The fact that $\Phi _{n}$  is an irreducible polynomial of degree $\varphi (n)$  in the ring $\mathbb {Z} [x]$  is a nontrivial result due to Gauss. Depending on the chosen definition, it is either the value of the degree or the irreducibility which is a nontrivial result.

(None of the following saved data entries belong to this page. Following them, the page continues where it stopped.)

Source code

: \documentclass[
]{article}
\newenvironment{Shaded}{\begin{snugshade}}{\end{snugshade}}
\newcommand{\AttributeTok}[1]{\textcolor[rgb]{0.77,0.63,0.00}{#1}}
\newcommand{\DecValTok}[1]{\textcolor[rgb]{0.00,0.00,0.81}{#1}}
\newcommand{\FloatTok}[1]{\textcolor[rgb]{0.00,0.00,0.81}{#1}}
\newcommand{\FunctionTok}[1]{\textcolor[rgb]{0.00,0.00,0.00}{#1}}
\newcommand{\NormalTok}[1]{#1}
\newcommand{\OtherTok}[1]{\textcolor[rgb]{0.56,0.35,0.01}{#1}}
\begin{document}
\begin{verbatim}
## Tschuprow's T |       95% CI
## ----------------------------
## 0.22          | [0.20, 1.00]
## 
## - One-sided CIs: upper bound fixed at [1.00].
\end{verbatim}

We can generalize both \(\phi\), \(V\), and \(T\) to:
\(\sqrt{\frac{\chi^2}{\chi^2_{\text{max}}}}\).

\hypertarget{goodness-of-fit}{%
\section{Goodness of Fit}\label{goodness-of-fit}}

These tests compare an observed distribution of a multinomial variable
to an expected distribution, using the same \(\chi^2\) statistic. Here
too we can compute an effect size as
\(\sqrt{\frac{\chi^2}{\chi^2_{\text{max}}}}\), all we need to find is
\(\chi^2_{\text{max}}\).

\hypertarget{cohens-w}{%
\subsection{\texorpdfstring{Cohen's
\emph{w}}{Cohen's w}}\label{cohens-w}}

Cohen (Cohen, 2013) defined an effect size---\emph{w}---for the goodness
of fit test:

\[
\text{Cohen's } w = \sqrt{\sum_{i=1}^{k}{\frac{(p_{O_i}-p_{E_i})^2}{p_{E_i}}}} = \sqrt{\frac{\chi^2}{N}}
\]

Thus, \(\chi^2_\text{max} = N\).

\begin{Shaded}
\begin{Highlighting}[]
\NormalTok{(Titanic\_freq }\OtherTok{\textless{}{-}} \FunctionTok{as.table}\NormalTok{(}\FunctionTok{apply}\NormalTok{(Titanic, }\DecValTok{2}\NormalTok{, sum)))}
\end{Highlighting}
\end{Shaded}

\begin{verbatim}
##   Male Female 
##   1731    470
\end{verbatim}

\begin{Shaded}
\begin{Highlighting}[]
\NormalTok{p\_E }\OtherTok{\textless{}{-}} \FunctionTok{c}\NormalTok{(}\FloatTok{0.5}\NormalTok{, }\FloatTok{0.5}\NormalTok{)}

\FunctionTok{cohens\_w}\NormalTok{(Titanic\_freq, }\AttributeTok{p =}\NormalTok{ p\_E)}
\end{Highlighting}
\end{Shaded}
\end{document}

The case of prime n is easier to prove than the general case, thanks to Eisenstein's criterion.

A fundamental relation involving cyclotomic polynomials is

$x^{n}-1=\prod _{1\leqslant k\leqslant n}\left(x-e^{2i\pi {\frac {k}{n}}}\right)=\prod _{d\mid n}\prod _{1\leqslant k\leqslant n \atop \gcd(k,n)=d}\left(x-e^{2i\pi {\frac {k}{n}}}\right)=\prod _{d\mid n}\Phi _{\frac {n}{d}}(x)=\prod _{d\mid n}\Phi _{d}(x).$

which means that each n-th root of unity is a primitive d-th root of unity for a unique d dividing n.

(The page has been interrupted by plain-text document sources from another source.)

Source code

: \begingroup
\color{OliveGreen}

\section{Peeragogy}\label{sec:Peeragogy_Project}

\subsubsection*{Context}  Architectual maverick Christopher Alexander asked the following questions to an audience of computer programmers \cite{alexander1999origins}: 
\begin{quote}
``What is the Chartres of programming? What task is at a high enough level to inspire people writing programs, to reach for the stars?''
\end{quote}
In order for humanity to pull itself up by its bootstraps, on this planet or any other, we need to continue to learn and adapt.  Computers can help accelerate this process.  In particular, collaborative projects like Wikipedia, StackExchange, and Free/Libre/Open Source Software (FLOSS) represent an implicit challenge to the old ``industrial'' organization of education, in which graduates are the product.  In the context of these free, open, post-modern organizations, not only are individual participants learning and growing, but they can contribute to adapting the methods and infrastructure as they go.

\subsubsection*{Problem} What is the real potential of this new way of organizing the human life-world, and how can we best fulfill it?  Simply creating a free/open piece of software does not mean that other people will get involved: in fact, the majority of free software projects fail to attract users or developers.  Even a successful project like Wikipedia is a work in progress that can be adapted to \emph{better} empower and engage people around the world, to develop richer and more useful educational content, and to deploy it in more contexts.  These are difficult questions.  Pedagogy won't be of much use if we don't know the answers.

The Möbius inversion formula allows the expression of $\Phi _{n}(x)$  as an explicit rational fraction:

$\Phi _{n}(x)=\prod _{d\mid n}(x^{d}-1)^{\mu \left({\frac {n}{d}}\right)},$

where $\mu$  is the Möbius function.

The Fourier transform of functions of the greatest common divisor together with the Möbius inversion formula gives:

$\Phi _{n}(x)=\prod _{k=1}^{n}\left(x^{\gcd(k,n)}-1\right)^{\cos \left({\frac {2\pi k}{n}}\right)}.$

The cyclotomic polynomial $\Phi _{n}(x)$  may be computed by (exactly) dividing $x^{n}-1$  by the cyclotomic polynomials of the proper divisors of n previously computed recursively by the same method:

$\Phi _{n}(x)={\frac {x^{n}-1}{\prod _{\stackrel {d|n}{{}_{d

(Recall that $\Phi _{1}(x)=x-1$ .)

This formula allows computation of $\Phi _{n}(x)$  on a computer for any n, as soon as integer factorization and division of polynomials are available. Many computer algebra systems have a built in function to compute the cyclotomic polynomials. For example, this function is called by typing cyclotomic_polynomial(n,x) in SageMath, numtheory[cyclotomic](n,x); in Maple, and Cyclotomic[n,x] in Mathematica.

### Easy cases for computation

As noted above, if n is a prime number, then

$\Phi _{n}(x)=1+x+x^{2}+\cdots +x^{n-1}=\sum _{i=0}^{n-1}x^{i}.$

If n is an odd integer greater than one, then

$\Phi _{2n}(x)=\Phi _{n}(-x).$

In particular, if n = 2p is twice an odd prime, then (as noted above)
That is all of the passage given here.